Silenzi e assoluzioni a oltranza: i suoi fan amici non si pentono

Le parole di chi lo difende. Vauro: no a condanne senza appello

Silenzi e assoluzioni a oltranza: i suoi fan amici non si pentono

Roma «Gli appoggi di cui ho goduto sono stati il più delle volte di carattere politico rafforzati dal fatto che io ero ritenuto un intellettuale, scrivevo libri; era anche una precisa garanzia che ero ormai una persona non più da ritenersi pericolosa». Nel verbale di interrogatorio il terrorista Cesare Battisti ha fornito un'analisi molto più lucida di quella fornita dai suoi sostenitori, «spiazzati» dalla confessione dei quattro omicidi compiuti tra il 1978 e il 1979. A partire dalla sua editrice francese, Joëlle Losfeld che al Corriere della Sera ha confermato il proprio appoggio all'ex componente dei Pac. «Sanno che ho difeso Cesare Battisti perché è un amico. Non faccio analisi politiche riguardo ai miei amici, credo a quel che mi dicono», ha dichiarato aggiungendo che «non c'era motivo per cui non credessi alla sua versione, una volta che ha lasciato l'Italia qualcuno gli ha addossato tutte le responsabilità». Infine, una minima presa di distanza: il sostegno è stato anche una forma di patriottismo. «Lo abbiamo difeso perché la Francia aveva preso un impegno».
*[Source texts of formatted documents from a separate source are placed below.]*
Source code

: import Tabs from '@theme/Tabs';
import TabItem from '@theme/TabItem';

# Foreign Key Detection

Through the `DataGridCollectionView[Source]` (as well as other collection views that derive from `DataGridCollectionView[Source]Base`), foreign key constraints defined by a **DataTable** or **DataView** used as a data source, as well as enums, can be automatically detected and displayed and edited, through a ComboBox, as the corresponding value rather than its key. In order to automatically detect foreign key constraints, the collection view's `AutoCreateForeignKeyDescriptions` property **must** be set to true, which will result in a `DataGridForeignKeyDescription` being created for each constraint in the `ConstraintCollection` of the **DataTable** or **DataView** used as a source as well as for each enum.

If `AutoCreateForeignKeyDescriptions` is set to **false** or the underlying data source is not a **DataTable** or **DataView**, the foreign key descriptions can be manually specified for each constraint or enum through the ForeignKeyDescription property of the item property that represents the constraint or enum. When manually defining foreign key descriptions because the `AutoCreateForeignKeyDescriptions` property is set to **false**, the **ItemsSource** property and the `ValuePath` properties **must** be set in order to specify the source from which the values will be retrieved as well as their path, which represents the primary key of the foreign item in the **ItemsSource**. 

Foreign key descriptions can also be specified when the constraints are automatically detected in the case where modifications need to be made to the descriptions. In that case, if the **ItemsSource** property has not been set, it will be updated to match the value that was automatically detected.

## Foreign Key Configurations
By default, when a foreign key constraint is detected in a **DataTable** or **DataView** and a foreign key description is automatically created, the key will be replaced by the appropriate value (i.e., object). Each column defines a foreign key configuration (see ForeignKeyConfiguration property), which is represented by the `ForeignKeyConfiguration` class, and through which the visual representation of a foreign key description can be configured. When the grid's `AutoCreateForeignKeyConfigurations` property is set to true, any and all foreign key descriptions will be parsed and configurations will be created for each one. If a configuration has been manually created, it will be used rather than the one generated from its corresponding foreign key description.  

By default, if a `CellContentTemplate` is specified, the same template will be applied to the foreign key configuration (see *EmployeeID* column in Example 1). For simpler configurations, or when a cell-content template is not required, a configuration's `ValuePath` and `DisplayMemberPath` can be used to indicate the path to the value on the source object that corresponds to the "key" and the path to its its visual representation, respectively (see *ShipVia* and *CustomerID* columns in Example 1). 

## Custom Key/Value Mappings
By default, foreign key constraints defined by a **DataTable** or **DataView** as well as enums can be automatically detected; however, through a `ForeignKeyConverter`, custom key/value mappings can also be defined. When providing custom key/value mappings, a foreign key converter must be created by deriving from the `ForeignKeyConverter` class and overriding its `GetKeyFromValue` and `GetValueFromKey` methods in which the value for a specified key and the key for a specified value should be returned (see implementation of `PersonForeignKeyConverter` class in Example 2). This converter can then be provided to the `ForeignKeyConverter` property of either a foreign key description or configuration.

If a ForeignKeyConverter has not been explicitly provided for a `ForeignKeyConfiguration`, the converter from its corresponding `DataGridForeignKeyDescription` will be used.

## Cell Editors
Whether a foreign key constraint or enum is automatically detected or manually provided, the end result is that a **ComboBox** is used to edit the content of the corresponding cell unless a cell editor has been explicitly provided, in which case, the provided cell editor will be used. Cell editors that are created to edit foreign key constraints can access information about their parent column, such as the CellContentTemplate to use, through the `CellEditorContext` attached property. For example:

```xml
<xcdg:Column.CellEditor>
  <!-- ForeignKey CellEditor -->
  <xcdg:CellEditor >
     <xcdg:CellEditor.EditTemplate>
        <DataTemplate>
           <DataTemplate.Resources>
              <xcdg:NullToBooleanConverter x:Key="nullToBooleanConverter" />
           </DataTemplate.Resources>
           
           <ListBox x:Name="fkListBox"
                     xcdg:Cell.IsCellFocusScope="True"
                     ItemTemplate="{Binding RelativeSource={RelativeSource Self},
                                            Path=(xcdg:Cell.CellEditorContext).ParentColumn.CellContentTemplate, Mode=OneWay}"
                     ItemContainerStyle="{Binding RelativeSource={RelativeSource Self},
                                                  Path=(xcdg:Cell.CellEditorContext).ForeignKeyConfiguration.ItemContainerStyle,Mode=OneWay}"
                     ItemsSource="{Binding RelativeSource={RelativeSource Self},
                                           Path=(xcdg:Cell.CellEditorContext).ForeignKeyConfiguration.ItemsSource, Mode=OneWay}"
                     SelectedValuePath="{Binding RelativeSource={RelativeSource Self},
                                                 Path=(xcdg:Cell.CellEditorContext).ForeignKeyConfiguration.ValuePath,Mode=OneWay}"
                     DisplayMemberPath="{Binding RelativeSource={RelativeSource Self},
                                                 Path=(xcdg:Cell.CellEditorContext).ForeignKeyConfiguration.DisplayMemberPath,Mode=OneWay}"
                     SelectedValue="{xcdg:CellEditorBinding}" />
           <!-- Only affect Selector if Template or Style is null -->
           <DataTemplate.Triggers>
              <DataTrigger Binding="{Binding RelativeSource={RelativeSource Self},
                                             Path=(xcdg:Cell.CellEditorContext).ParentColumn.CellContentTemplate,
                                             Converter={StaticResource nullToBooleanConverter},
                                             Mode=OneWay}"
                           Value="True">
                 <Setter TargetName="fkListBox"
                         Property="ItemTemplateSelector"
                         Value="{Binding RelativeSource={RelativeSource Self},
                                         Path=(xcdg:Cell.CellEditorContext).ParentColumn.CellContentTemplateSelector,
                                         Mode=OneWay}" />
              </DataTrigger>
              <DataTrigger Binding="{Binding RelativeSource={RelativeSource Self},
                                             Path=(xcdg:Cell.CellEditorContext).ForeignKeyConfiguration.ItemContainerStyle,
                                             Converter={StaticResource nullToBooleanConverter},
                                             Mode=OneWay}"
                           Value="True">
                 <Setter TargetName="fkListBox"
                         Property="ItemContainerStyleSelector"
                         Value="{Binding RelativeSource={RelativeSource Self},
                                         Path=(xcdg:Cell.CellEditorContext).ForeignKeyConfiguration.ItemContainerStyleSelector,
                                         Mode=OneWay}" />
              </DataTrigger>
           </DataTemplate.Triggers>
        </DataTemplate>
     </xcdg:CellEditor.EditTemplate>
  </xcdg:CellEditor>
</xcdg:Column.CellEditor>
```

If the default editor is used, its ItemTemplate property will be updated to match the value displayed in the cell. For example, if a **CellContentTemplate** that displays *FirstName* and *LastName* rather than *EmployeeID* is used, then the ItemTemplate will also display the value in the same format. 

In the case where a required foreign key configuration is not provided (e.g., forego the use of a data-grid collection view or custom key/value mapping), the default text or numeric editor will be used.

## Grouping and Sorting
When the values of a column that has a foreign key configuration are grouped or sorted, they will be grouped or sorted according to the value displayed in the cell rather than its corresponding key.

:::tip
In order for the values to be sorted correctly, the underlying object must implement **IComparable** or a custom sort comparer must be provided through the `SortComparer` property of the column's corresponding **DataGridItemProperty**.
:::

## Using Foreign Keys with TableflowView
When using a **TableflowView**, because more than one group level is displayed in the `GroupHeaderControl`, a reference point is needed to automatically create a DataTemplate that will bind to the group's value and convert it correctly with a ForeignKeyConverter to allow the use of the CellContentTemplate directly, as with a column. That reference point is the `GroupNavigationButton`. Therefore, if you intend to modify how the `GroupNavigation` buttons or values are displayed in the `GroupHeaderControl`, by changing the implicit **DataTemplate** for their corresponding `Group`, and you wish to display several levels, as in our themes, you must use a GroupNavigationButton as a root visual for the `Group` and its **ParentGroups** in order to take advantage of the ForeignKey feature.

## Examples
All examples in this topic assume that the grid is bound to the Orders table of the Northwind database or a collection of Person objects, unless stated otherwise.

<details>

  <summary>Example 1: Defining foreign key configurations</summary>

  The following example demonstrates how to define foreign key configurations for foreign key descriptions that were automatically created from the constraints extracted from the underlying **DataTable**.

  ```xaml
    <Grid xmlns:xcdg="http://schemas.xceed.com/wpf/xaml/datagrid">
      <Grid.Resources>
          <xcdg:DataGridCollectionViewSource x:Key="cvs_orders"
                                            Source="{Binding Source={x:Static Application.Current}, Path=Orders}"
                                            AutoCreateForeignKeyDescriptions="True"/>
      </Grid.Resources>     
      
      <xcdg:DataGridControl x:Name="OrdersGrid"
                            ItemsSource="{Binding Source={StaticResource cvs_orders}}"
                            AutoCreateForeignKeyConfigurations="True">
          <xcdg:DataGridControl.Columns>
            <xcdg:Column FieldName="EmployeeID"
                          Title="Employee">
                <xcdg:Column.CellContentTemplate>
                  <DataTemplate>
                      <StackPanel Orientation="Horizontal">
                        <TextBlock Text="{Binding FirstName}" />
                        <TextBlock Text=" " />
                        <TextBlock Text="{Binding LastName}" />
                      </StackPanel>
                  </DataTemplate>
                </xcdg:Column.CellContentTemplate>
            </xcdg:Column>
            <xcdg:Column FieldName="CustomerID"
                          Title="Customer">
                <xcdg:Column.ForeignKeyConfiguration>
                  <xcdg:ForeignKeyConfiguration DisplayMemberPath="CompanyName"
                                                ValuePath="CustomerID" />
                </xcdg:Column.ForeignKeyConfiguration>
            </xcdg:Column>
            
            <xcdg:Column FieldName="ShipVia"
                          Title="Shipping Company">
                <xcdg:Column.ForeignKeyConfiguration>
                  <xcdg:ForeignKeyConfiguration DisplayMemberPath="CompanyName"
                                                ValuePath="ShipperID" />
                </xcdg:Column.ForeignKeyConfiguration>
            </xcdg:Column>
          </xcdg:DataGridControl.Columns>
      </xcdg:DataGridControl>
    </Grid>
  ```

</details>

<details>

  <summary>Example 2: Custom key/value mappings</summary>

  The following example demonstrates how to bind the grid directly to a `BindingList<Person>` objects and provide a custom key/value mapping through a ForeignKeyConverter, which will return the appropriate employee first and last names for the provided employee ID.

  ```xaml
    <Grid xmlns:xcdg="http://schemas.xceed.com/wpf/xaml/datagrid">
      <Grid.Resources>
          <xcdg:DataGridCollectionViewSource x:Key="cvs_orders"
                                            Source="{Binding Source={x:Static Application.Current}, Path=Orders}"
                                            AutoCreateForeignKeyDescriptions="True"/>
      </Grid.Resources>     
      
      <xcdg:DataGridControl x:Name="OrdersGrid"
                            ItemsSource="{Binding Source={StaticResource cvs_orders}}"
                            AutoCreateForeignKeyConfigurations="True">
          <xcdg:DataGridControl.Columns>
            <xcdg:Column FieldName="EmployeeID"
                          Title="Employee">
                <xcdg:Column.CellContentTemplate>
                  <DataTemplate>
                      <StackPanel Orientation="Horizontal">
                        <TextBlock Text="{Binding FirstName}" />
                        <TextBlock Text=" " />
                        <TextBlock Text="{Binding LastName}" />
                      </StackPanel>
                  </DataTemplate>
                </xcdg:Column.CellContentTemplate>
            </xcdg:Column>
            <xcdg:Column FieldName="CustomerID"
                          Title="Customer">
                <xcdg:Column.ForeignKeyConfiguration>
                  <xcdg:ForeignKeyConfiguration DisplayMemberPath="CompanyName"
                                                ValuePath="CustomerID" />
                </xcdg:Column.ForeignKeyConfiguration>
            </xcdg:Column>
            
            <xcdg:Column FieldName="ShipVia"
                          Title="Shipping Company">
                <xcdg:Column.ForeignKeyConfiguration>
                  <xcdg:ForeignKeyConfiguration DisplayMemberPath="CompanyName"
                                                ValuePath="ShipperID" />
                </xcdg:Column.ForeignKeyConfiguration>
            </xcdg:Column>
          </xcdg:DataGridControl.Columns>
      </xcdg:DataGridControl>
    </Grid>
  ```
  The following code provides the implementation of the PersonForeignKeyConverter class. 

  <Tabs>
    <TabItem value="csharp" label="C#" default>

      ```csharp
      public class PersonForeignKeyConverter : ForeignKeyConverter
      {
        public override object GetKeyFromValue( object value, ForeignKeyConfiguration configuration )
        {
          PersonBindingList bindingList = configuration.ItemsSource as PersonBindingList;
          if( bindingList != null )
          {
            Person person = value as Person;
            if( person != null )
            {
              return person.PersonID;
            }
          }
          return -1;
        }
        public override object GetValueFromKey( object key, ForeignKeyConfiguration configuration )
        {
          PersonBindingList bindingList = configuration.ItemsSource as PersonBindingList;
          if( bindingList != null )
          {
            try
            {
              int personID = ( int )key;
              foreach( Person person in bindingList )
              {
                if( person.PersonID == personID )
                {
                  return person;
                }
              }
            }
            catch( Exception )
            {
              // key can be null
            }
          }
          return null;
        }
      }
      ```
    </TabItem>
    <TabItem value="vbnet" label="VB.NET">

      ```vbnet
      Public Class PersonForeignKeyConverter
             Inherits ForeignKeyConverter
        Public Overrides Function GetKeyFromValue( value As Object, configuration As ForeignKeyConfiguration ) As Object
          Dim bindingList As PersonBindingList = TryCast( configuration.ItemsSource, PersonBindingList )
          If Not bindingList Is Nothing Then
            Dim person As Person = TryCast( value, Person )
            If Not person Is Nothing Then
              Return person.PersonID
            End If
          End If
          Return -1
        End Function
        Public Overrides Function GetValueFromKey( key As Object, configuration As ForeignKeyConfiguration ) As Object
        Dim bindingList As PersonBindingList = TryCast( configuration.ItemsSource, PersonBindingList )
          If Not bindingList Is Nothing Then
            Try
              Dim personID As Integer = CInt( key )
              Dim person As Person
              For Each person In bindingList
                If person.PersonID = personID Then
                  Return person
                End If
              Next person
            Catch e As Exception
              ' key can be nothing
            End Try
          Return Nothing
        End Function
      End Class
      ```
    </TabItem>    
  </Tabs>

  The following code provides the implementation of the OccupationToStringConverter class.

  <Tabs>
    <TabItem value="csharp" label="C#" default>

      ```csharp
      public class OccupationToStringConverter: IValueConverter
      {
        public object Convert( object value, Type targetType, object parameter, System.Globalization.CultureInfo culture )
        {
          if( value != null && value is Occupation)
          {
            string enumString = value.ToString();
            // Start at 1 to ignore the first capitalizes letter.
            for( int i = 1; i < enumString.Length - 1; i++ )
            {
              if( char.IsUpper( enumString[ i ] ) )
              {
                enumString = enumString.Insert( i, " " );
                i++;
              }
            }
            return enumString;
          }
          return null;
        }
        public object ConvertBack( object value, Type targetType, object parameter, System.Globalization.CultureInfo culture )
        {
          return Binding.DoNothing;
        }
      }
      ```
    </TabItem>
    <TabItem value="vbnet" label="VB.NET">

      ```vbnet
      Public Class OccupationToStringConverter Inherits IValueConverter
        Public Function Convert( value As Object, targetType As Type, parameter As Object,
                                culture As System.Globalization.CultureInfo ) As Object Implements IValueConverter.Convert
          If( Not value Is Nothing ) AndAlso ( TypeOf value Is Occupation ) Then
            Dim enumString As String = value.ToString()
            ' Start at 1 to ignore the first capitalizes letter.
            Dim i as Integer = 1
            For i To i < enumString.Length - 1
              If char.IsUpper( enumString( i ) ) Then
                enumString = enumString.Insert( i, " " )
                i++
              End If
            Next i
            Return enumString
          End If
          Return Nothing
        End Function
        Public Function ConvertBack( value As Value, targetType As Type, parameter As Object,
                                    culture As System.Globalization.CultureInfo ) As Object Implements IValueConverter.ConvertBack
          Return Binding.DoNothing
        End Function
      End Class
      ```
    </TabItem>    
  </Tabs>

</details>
Anche i firmatari dell'appello del 2004 contro la sua estradizione dalla Francia (evitata grazie alla fuga in Brasile) non hanno mostrato segni di resipiscenze. Lo scrittore Valerio Evangelisti a Repubblica «quarant'anni dopo non ha senso accanirsi su una persona» e che «i metodi seguiti nei processi di quegli anni erano discutibili». La stessa spiegazione è stata fornita dal collettivo Wu Ming che, pur non commentando, ha ribadito sia la propria contrarietà alla legislazione antiterrorismo che l'auspicio di un'amnistia. Stesso discorso per il vignettista Vauro che, però, qualche mese fa aveva parzialmente ridiscusso la propria adesione. «Potrebbe trattarsi di una strategia per ottenere sconti di pena ma nessuno può affermarlo senza la minima incertezza», ha sostenuto precisando che «non è il caso di fare condanne morali senza appello; quello che posso dire è che 15 anni fa, quando fu promosso quell'appello, certi comportamenti discutibili di Battisti non si erano manifestati».

Ancor più radicale lo scrittore Christian Raimo. «Sono perplesso sul modo in cui questa confessione arriva: dopo mesi di isolamento, di carcere disumano», ha dichiarato interrogandosi se si tratti di una confessione credibile o dell' «unica possibilità che aveva Battisti per sperare di rivedere la sua compagna e i suoi figli e avere qualche anno di libertà». Anche Raimo ha rinnovato l'appello a «una riflessione e un intervento politico sugli anni Settanta che non riduca la verità storica a una verità giudiziaria spesso vendicativa, che non costringesse i responsabili della violenza armata a dichiararsi pentiti o reduci per avere una qualche possibilità di non finire all'ergastolo». Il retropensiero è che lo Stato per questi intellettuali continui a rappresentare una sorta di potere nemico.

Forse questa tesi sovversiva viene sostenuta anche per non sconfessare la scelta di appoggiare quello che s'è rivelato un criminale comune. Forse sarebbe stato meglio un imbarazzato silenzio come quello nel quale si sono rinchiusi i francesi Bernard-Henri Levy e Fred Vargas.